For those who are not familiar with this affair here is a quick summary: In Italy in 1858 the pope was still the temporal leader of at least part of the territory, and church law said that a Christian child could not be raised in the Jewish faith. Jewish families frequently hired Christian servants because they could do things prohibited to the Jews on the Sabbath, such as light fires. The Mortara's had such a Christian servant, and when one of their young children was ill the servant thought he might die and secretly baptized him so that he would not go to hell.

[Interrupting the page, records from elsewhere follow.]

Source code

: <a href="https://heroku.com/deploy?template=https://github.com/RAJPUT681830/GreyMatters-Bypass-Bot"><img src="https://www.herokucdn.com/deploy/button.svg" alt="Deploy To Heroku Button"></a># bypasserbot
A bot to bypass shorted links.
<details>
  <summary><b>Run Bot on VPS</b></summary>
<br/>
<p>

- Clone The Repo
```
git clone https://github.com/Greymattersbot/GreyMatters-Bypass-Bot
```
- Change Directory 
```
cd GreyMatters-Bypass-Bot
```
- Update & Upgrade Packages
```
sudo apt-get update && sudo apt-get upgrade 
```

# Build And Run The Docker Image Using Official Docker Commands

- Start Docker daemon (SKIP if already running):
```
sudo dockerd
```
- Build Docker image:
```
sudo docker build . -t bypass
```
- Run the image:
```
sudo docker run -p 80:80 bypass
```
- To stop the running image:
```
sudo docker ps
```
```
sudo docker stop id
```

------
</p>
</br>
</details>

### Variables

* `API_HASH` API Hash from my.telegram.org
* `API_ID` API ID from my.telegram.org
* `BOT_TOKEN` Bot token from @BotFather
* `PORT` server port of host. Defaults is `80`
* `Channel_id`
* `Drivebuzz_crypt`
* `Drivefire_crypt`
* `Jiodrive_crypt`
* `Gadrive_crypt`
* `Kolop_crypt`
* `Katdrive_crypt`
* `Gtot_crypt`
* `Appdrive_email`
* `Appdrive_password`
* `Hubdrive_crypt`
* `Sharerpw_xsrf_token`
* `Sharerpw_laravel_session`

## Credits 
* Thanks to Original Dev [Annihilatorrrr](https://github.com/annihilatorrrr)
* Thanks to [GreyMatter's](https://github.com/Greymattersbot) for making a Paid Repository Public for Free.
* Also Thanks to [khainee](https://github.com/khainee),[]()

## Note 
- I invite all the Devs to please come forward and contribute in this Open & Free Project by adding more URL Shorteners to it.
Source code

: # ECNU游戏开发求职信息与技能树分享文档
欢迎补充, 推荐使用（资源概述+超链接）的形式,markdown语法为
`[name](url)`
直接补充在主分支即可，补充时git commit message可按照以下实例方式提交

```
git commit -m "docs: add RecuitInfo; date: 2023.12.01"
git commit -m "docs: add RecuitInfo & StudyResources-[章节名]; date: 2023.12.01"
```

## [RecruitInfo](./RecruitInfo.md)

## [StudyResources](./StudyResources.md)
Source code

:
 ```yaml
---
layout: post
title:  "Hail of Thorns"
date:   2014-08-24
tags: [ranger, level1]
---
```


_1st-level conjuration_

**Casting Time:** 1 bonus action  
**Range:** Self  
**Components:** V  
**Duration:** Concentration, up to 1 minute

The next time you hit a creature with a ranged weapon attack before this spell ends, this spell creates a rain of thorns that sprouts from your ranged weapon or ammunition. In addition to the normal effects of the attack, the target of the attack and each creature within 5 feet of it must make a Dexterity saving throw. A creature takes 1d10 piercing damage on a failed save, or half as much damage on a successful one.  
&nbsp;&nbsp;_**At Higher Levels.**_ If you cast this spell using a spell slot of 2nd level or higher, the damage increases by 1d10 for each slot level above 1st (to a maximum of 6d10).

Years later, the Church found out about this and came to take the child away so he could be raised Catholic. 

If you are interested in the full details of this case, this book provides a very detailed and rich description of the kidnapping, the laws at the time, public response to the affair, and the eventual political consequences, which include the pope's temporal powers being dimished by the unification of Italy.

It was rather shocking to learn that at the same time as the Civil War was being fought in the United States the laws of the Papal States were still incredibly anachronistic and had not evolved all that much since the Middle Ages. Pope Pius IX, who initially had seemed to be a reformer who would bring the church into modernity, ended up becoming reactionary in response to the Italian unification movement and the threat of losing his temporal kindgom. While he had initiated some reforms regarding the Jews, such as tearing down the gates of their ghettos and relaxing the restrictions on them, in this matter he refused to budge and Edgardo never returned to his family and eventually became a priest who tried to convert other Jews.

I would say this book is a must read for anyone interested in this period of European history, Italian history, or the history of the Catholic church.